_Problem statement:_ Search the listing below for the word "square" and return each line that contains it.

_Provided information:_
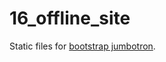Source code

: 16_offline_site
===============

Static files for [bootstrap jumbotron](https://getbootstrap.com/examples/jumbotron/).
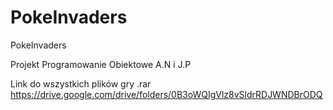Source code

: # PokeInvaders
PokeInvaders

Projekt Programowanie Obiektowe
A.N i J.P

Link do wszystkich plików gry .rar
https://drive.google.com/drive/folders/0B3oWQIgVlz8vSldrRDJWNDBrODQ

==

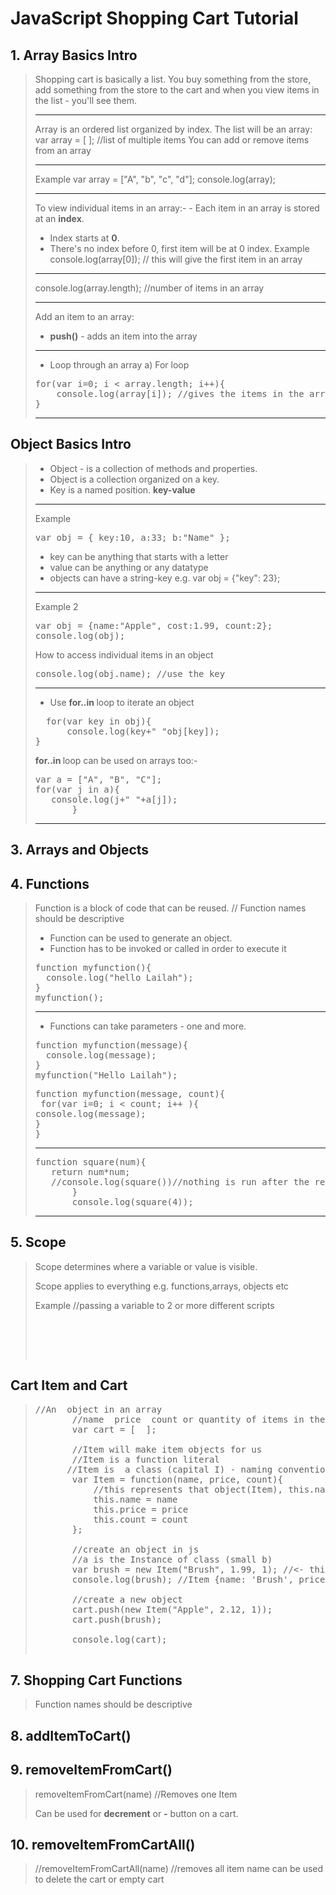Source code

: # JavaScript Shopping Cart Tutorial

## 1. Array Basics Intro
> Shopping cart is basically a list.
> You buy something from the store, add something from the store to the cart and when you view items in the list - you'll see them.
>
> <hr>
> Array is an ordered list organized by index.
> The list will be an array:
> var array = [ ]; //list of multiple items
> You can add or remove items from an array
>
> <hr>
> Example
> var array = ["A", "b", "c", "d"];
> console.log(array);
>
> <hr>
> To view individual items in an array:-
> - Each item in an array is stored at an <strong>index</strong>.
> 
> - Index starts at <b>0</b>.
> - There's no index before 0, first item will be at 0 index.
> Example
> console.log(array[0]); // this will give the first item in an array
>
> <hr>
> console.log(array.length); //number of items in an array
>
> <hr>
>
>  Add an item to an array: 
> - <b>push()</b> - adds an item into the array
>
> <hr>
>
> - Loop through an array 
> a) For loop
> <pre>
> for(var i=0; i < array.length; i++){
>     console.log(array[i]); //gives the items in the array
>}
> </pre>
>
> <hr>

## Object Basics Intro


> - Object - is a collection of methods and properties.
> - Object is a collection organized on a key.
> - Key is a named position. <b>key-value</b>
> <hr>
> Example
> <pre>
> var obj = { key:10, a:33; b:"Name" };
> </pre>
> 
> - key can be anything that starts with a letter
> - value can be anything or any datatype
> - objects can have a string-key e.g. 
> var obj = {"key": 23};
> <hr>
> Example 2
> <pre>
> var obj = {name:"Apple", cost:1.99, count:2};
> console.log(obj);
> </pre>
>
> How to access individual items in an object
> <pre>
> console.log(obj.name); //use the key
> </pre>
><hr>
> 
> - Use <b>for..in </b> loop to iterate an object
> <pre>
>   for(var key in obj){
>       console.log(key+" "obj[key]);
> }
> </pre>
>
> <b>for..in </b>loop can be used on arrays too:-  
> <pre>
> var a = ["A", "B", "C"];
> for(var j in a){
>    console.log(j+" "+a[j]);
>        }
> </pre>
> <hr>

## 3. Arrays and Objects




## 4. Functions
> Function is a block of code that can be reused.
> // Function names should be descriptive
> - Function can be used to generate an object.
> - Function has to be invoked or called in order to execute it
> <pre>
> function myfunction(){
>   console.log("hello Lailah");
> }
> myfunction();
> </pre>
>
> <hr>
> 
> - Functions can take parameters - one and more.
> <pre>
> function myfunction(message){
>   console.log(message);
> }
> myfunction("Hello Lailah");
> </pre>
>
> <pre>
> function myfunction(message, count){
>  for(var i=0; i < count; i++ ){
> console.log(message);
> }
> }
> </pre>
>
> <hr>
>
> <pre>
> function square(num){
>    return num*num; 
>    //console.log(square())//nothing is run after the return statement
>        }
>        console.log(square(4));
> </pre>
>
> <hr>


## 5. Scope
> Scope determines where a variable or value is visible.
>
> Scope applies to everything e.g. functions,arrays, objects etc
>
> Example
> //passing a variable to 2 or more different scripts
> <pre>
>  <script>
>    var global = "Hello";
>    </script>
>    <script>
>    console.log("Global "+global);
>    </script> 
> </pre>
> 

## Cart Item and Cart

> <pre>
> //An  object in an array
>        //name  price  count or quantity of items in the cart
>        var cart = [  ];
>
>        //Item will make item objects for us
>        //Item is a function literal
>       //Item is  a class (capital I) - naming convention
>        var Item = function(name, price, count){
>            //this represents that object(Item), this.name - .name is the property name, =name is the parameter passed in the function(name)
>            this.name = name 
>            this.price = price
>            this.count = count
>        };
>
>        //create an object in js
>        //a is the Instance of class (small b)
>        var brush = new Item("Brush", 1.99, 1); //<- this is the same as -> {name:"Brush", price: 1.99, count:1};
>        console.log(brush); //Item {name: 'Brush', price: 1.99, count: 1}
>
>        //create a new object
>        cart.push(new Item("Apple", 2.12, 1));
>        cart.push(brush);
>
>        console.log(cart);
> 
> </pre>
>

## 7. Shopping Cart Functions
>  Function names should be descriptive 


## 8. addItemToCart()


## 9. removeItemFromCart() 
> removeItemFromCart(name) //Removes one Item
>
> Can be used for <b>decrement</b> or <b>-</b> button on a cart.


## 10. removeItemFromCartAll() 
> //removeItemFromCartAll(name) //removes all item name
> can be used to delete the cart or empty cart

_Answer:_
> function square(num){
>    //console.log(square())//nothing is run after the return statement
>        console.log(square(4));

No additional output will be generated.